China is unlike any other country in the world when it comes to press conferences: You generally learn more from the questions that are asked than from the answers that officials give.
That rule of thumb proved valid again Sunday as new Prime Minister Li Keqiang met the press for the first time. He seemed confident and relaxed, but like his predecessors, he answered only questions that journalists had submitted in advance, and that his press office had approved.
At Chinese press conferences you learn which topics the government thinks are important and what message it wants to transmit to the citizenry from the questions that the authorities allow. But you don’t get much fresh information from the answers.
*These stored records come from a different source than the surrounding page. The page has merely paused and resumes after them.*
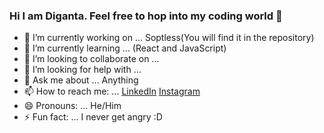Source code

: ### Hi I am Diganta. Feel free to hop into my coding world 👋




- 🔭 I’m currently working on ... Soptless(You will find it in the repository)
- 🌱 I’m currently learning ... (React and JavaScript)
- 👯 I’m looking to collaborate on ...
- 🤔 I’m looking for help with ...
- 💬 Ask me about ... Anything 
- 📫 How to reach me: ... [LinkedIn](https://www.linkedin.com/in/md-shafiur-rahman-diganta-592a96202/) [Instagram](https://www.instagram.com/shafiur_rahman_diganta/)
- 😄 Pronouns: ... He/Him
- ⚡ Fun fact: ... I never get angry :D
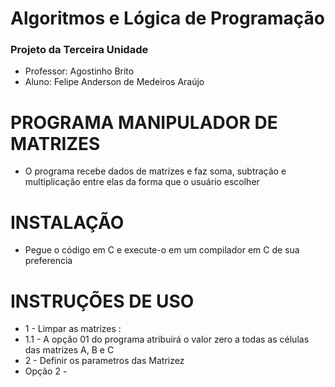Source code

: # Algoritmos e Lógica de Programação
### Projeto da Terceira Unidade
* Professor:  Agostinho Brito
* Aluno:      Felipe Anderson de Medeiros Araújo
# PROGRAMA MANIPULADOR DE MATRIZES
* O programa recebe dados de matrizes e faz soma, subtração e multiplicação entre elas da forma que o usuário escolher
# INSTALAÇÃO
* Pegue o código em C e execute-o em um compilador em C de sua preferencia
# INSTRUÇÕES DE USO
* 1 - Limpar as matrizes :
* 1.1 - A opção 01 do programa atribuirá o valor zero a todas as células das matrizes A, B e C
* 2 - Definir os parametros das Matrizez
* Opção 2 - 
  


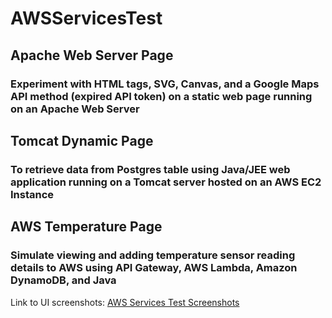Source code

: # AWSServicesTest

## Apache Web Server Page

### Experiment with HTML tags, SVG, Canvas, and a Google Maps API method (expired API token) on a static web page running on an Apache Web Server

## Tomcat Dynamic Page

### To retrieve data from Postgres table using Java/JEE web application running on a Tomcat server hosted on an AWS EC2 Instance

## AWS Temperature Page 

### Simulate viewing and adding temperature sensor reading details to AWS using API Gateway, AWS Lambda, Amazon DynamoDB, and Java

Link to UI screenshots: [AWS Services Test Screenshots](https://github.com/sashankk824/AWSServicesTest/blob/main/AWS%20Services%20Test%20Web%20App%20Screenshots.pdf)
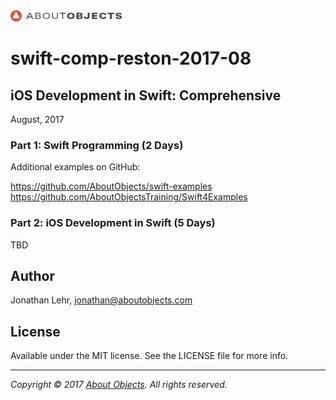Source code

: <div>
<a href="https://www.aboutobjects.com"><img src="ao-logo.png" height=18 style="height: 18px;"/></a>
</div>

# swift-comp-reston-2017-08

## iOS Development in Swift: Comprehensive

August, 2017


### Part 1: Swift Programming (2 Days)

Additional examples on GitHub: 

https://github.com/AboutObjects/swift-examples
https://github.com/AboutObjectsTraining/Swift4Examples

### Part 2: iOS Development in Swift (5 Days)

TBD

## Author

Jonathan Lehr, jonathan@aboutobjects.com

## License

Available under the MIT license. See the LICENSE file for more info.

___

_Copyright &copy; 2017 [About Objects](https://www.aboutobjects.com). All rights reserved._

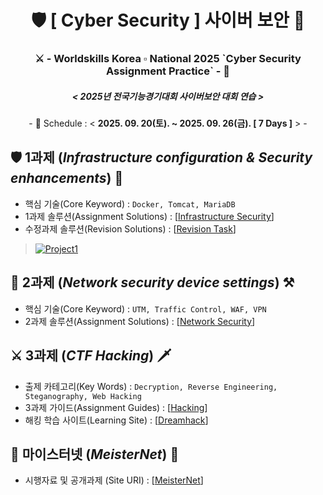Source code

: <div align="center">
  <h1> 🛡 [ Cyber Security ] 사이버 보안 🔐 </h1>
  <h3> ⚔ - Worldskills Korea ▫ National 2025 `Cyber Security Assignment Practice` - 🏹 </h3>
  <h5> < 2025년 전국기능경기대회 사이버보안 대회 연습  ></h5>
  <p> - 📅 Schedule : < <b>2025. 09. 20(토). ~ 2025. 09. 26(금). [ 7 Days ]</b> > - </p>
</div>

## 🛡 1과제 (*Infrastructure configuration & Security enhancements*) 🔐
- 핵심 기술(Core Keyword) : ``Docker, Tomcat, MariaDB``
- 1과제 솔루션(Assignment Solutions) : [[Infrastructure Security](https://github.com/NullBins/SecureNational2025/blob/main/Project1_InfraSecurity.pdf)]
- 수정과제 솔루션(Revision Solutions) : [[Revision Task](https://github.com/NullBins/SecureNational2025/blob/main/RevisionTask/Project1_RevisionTask.pdf)]
> [![Project1](http://img.youtube.com/vi/Udeu_1Iuync/0.jpg)](https://www.youtube.com/watch?v=Udeu_1Iuync)

## 🧱 2과제 (*Network security device settings*) ⚒
- 핵심 기술(Core Keyword) : ``UTM, Traffic Control, WAF, VPN``
- 2과제 솔루션(Assignment Solutions) : [[Network Security](https://github.com/NullBins/SecureNational2025/blob/main/Project2_NetworkSecurity.pdf)]

## ⚔ 3과제 (*CTF Hacking*) 🗡
- 출제 카테고리(Key Words) : ``Decryption, Reverse Engineering, Steganography, Web Hacking``
- 3과제 가이드(Assignment Guides) : [[Hacking](https://github.com/NullBins/SecureNational2025/blob/main/Project3_Hacking.md)]
- 해킹 학습 사이트(Learning Site) : [[Dreamhack](https://dreamhack.io/)]

## 📢 마이스터넷 (*MeisterNet*) 🔔
- 시행자료 및 공개과제 (Site URI) : [[MeisterNet](https://meister.hrdkorea.or.kr/sub/3/6/4/informationSquare/enforceData.do)]
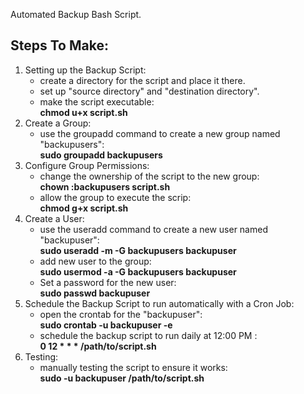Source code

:Automated Backup Bash Script. 

## Steps To Make: </br>
1. Setting up the Backup Script:
   - create a directory for the script and place it there.
   - set up "source directory" and "destination directory".
   - make the script executable:</br>
     **chmod u+x script.sh**
2. Create a Group:
   - use the groupadd command to create a new group named "backupusers":</br>
   **sudo groupadd backupusers** </br>
3. Configure Group Permissions:
   - change the ownership of the script to the new group:</br>
   **chown :backupusers script.sh** </br>
   - allow the group to execute the scrip:</br>
   **chmod g+x script.sh** </br>
4. Create a User:
   - use the useradd command to create a new user named "backupuser":</br>
   **sudo useradd -m -G backupusers backupuser**
   - add new user to the group:</br>
   **sudo usermod -a -G backupusers backupuser**
   - Set a password for the new user:</br>
   **sudo passwd backupuser**
5. Schedule the Backup Script to run automatically with a Cron Job:
   - open the crontab for the "backupuser":</br>
   **sudo crontab -u backupuser -e**
   - schedule the backup script to run daily at 12:00 PM :</br>
   **0 12 * * * /path/to/script.sh**
6. Testing:
   - manually testing the script to ensure it works:</br>
   **sudo -u backupuser /path/to/script.sh**
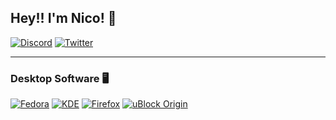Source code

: ## Hey!! I'm Nico! 👋
[![Discord](https://skillicons.dev/icons?i=discord)](https://discord.com/users/274241772752732161)
[![Twitter](https://skillicons.dev/icons?i=twitter)](https://twitter.com/shrobbyy)

---

### Desktop Software 🖥️
[![Fedora](https://img.shields.io/badge/Fedora-294172?style=for-the-badge&logo=fedora&logoColor=white)](https://fedoraproject.org/)
[![KDE](https://img.shields.io/badge/KDE-1D99F3?style=for-the-badge&logo=kde&logoColor=fff)](https://kde.org/)
[![Firefox](https://img.shields.io/badge/Firefox-FF7139?style=for-the-badge&logo=firefox%20browser&logoColor=fff)](https://firefox.com/)
[![uBlock Origin](https://img.shields.io/badge/uBlock%20Origin-800000?style=for-the-badge&logo=ublock%20origin&logoColor=fff)](https://github.com/gorhill/uBlock/)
Mr. Li’s responses were, for the most part, pretty bland. We did not learn much that we had not already known before we filed into the elaborately decorated ballroom in the Great Hall of the People on Tiananmen Square for the premier’s annual press conference carried live on national TV.
But a softball question from People's Daily, the official organ of the ruling Communist party, ("What are the government’s goals and the top priorities on its agenda?") allowed Li to stress his intention of raising incomes and strengthening the social security net – a major worry for many Chinese – and of making China a fairer country.
That will have gone down well with the hundreds of millions of citizens who have learned from experience that you don’t get far in this country without the right connections.
The Chinese state radio correspondent tossed him a question about the government’s plans to combat official corruption, another huge gripe among ordinary Chinese, which gave the new prime minister a chance to pledge his “unshakeable resolve” to root out dishonesty in government.
Overseas reporters had a chance to put their questions, too – an American was permitted a carefully worded query about US-China relations, including a reference to US allegations that the Chinese government is behind a lot of cyber-espionage; a Frenchman was allowed to ask about the foul air we have been breathing in Beijing for the past 10 weeks; a Russian asked about the future of Sino-Russian relations.
None of them elicited anything that could be mistaken for news, however. He batted away the question of hacking with the standard line that China too is a victim of hackers, and complained – with a smile – that he detected “a presumption of guilt” in the reporter’s question that he did not accept.
The authorities were especially nervous on Sunday about what foreign reporters might ask because the press conference was being broadcast live on television, and they did not want any embarrassments.
Having attended six of these annual charades, and knowing how they work, it still astonishes me that the leader of a country such as China, which aspires to a serious place at the top table of world affairs, does not dare to take unscripted questions from journalists. Li talked a lot about reform this morning; he could do worse than start with the way the government relates to the local and foreign press.